**TRY IT:**
The answer must consist of every line below that holds the word "shake".

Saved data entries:
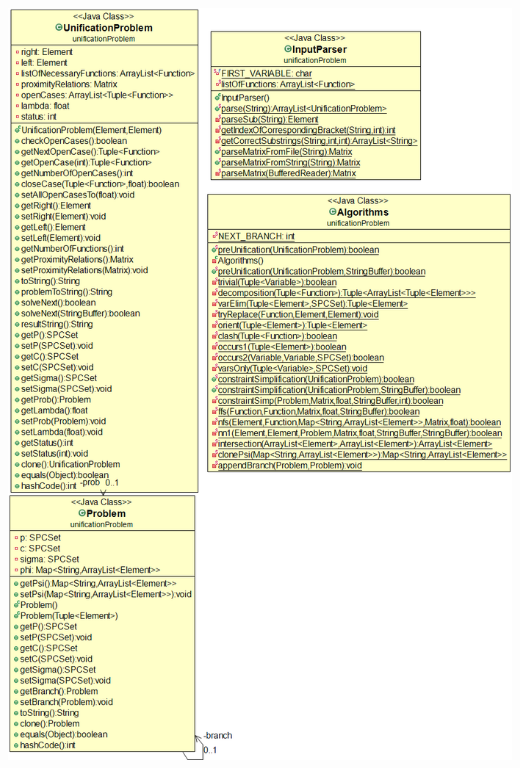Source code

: \documentclass{article}
\begin{document}
\newpage
\includegraphics[scale=0.5]{UnificationProblemModel}
\newpage
\end{document}
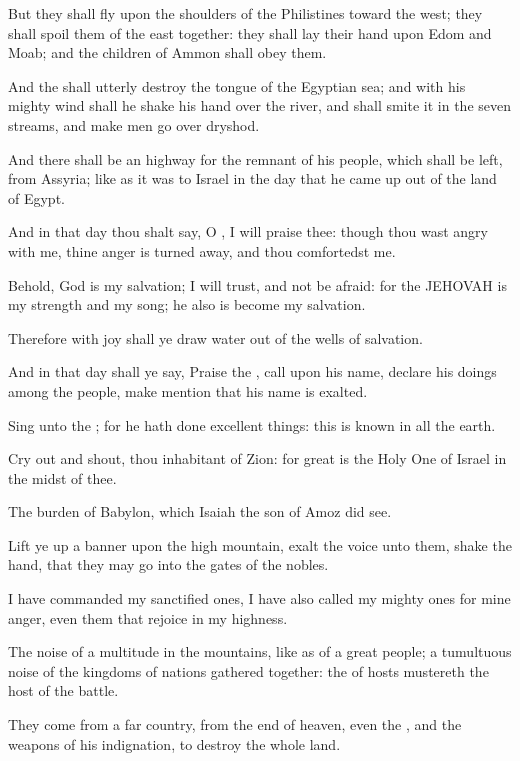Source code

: \Verse But they shall fly upon the shoulders of the Philistines toward the west; they shall spoil them of the east together: they shall lay their hand upon Edom and Moab; and the children of Ammon shall obey them.

\Verse And the \LORD shall utterly destroy the tongue of the Egyptian sea; and with his mighty wind shall he shake his hand over the river, and shall smite it in the seven streams, and make men go over dryshod.

\Verse And there shall be an highway for the remnant of his people, which shall be left, from Assyria; like as it was to Israel in the day that he came up out of the land of Egypt.


\Chapter
\Verse And in that day thou shalt say, O \LORD, I will praise thee: though thou wast angry with me, thine anger is turned away, and thou comfortedst me.

\Verse Behold, God is my salvation; I will trust, and not be afraid: for the \LORD JEHOVAH is my strength and my song; he also is become my salvation.

\Verse Therefore with joy shall ye draw water out of the wells of salvation.

\Verse And in that day shall ye say, Praise the \LORD, call upon his name, declare his doings among the people, make mention that his name is exalted.

\Verse Sing unto the \LORD; for he hath done excellent things: this is known in all the earth.

\Verse Cry out and shout, thou inhabitant of Zion: for great is the Holy One of Israel in the midst of thee.


\Chapter
\Verse The burden of Babylon, which Isaiah the son of Amoz did see.

\Verse Lift ye up a banner upon the high mountain, exalt the voice unto them, shake the hand, that they may go into the gates of the nobles.

\Verse I have commanded my sanctified ones, I have also called my mighty ones for mine anger, even them that rejoice in my highness.

\Verse The noise of a multitude in the mountains, like as of a great people; a tumultuous noise of the kingdoms of nations gathered together: the \LORD of hosts mustereth the host of the battle.

\Verse They come from a far country, from the end of heaven, even the \LORD, and the weapons of his indignation, to destroy the whole land.

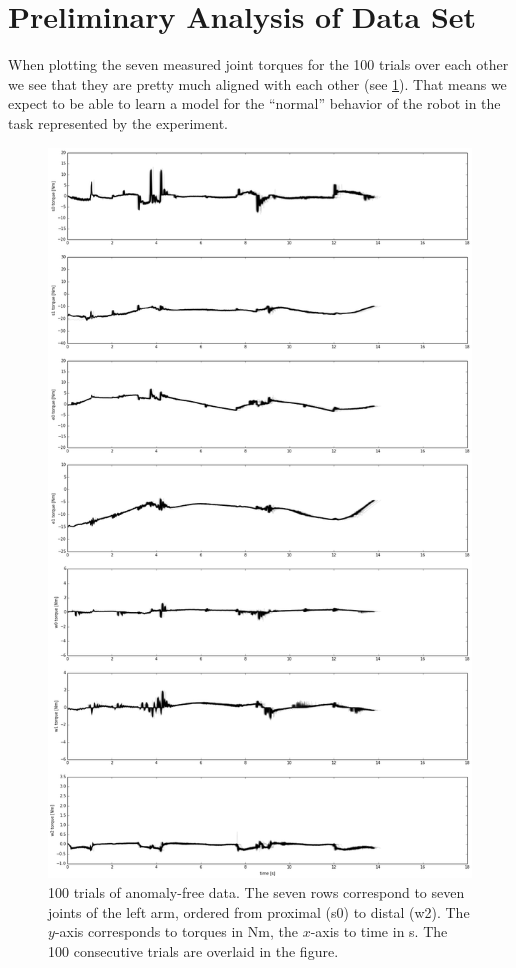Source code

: \documentclass{scrartcl}
\begin{document}
\section{Preliminary Analysis of Data Set}
    When plotting the seven measured joint torques for the 100 trials over each other we see that they are pretty much aligned with each other (see \cref{fig:noanomaly}).
    That means we expect to be able to learn a model for the ``normal'' behavior of the robot in the task represented by the experiment.
    \begin{figure}
        \centering
        \includegraphics[width=.7\textwidth]{figs/no_anomaly3.png}
        \caption{100 trials of anomaly-free data.
            The seven rows correspond to seven joints of the left arm, ordered from proximal (s0) to distal (w2).
            The $y$-axis corresponds to torques in Nm, the $x$-axis to time in s.
            The 100 consecutive trials are overlaid in the figure.}
        \label{fig:noanomaly}
    \end{figure}
    
\end{document}
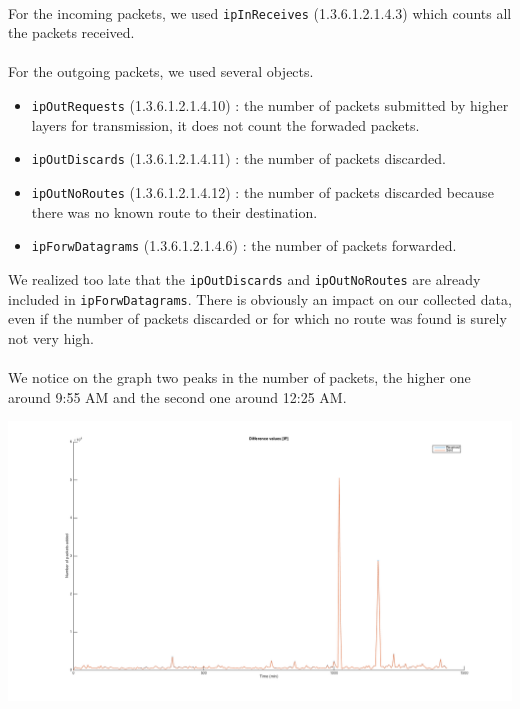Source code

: \documentclass[a4paper,titlepage]{article}
\begin{document}
\paragraph{}
For the incoming packets, we used \texttt{ipInReceives} (1.3.6.1.2.1.4.3) which counts all the packets received. 
\paragraph{}
For the outgoing packets, we used several objects. 
\begin{itemize}
\item \texttt{ipOutRequests} (1.3.6.1.2.1.4.10) : the number of packets submitted by higher layers for transmission, it does not count the forwaded packets.
\item \texttt{ipOutDiscards} (1.3.6.1.2.1.4.11) : the number of packets discarded.
\item \texttt{ipOutNoRoutes} (1.3.6.1.2.1.4.12) : the number of packets discarded because there was no known route to their destination.
\item \texttt{ipForwDatagrams} (1.3.6.1.2.1.4.6) : the number of packets forwarded. 
\end{itemize}
We realized too late that the \texttt{ipOutDiscards} and \texttt{ipOutNoRoutes} are already included in \texttt{ipForwDatagrams}. There is obviously an impact on our collected data, even if the number of packets discarded or for which no route was found is surely not very high.
\paragraph{}
We notice on the graph two peaks in the number of packets, the higher one around 9:55 AM and the second one around 12:25 AM.
\begin{center}
	\includegraphics[scale=0.4, trim = 50mm 0mm 0mm 0mm, clip]{Difference_value_ip.png}
\end{center}
\end{document}
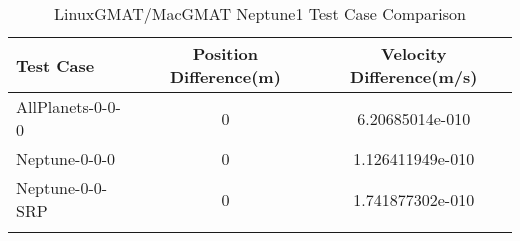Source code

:\begin{table}[htbp!]
\centering
\caption{ LinuxGMAT/MacGMAT Neptune1 Test Case Comparison}
      \begin{tabular}{lcc}
      \hline\hline
          Test Case & Position Difference(m) & Velocity Difference(m/s) \\
         \hline
         AllPlanets-0-0-0 & 0 & 6.20685014e-010 \\
         Neptune-0-0-0 & 0 & 1.126411949e-010 \\
         Neptune-0-0-SRP & 0 & 1.741877302e-010 \\
      \hline\hline
      \label{Table: Neptune1 LinuxGMAT-MacGMAT Table} 
\end{tabular}
\end{table}
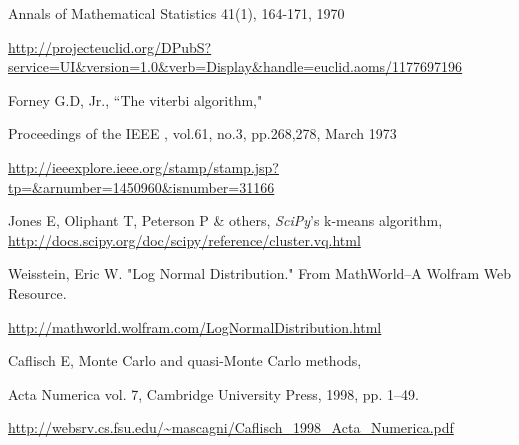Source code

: \documentclass{report}
\begin{document}
\begin{thebibliography}{9}
Annals of Mathematical Statistics 41(1), 164-171, 1970

\url{http://projecteuclid.org/DPubS?service=UI&version=1.0&verb=Display&handle=euclid.aoms/1177697196}

 Forney G.D, Jr., ``The viterbi algorithm,"

Proceedings of the IEEE , vol.61, no.3, pp.268,278, March 1973

\url{http://ieeexplore.ieee.org/stamp/stamp.jsp?tp=&arnumber=1450960&isnumber=31166}

 Jones E, Oliphant T, Peterson P \& others, \emph{SciPy}'s k-means algorithm, \url{http://docs.scipy.org/doc/scipy/reference/cluster.vq.html}

 Weisstein, Eric W. "Log Normal Distribution." From MathWorld--A Wolfram Web Resource.

\url{http://mathworld.wolfram.com/LogNormalDistribution.html}

 Caflisch E, Monte Carlo and quasi-Monte Carlo methods,

Acta Numerica vol. 7, Cambridge University Press, 1998, pp. 1–49.

\url{http://websrv.cs.fsu.edu/~mascagni/Caflisch_1998_Acta_Numerica.pdf}

\end{thebibliography}
\end{document}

**EXERCISE ANSWER:**
\Verse And the \LORD shall utterly destroy the tongue of the Egyptian sea; and with his mighty wind shall he shake his hand over the river, and shall smite it in the seven streams, and make men go over dryshod.
\Verse Lift ye up a banner upon the high mountain, exalt the voice unto them, shake the hand, that they may go into the gates of the nobles.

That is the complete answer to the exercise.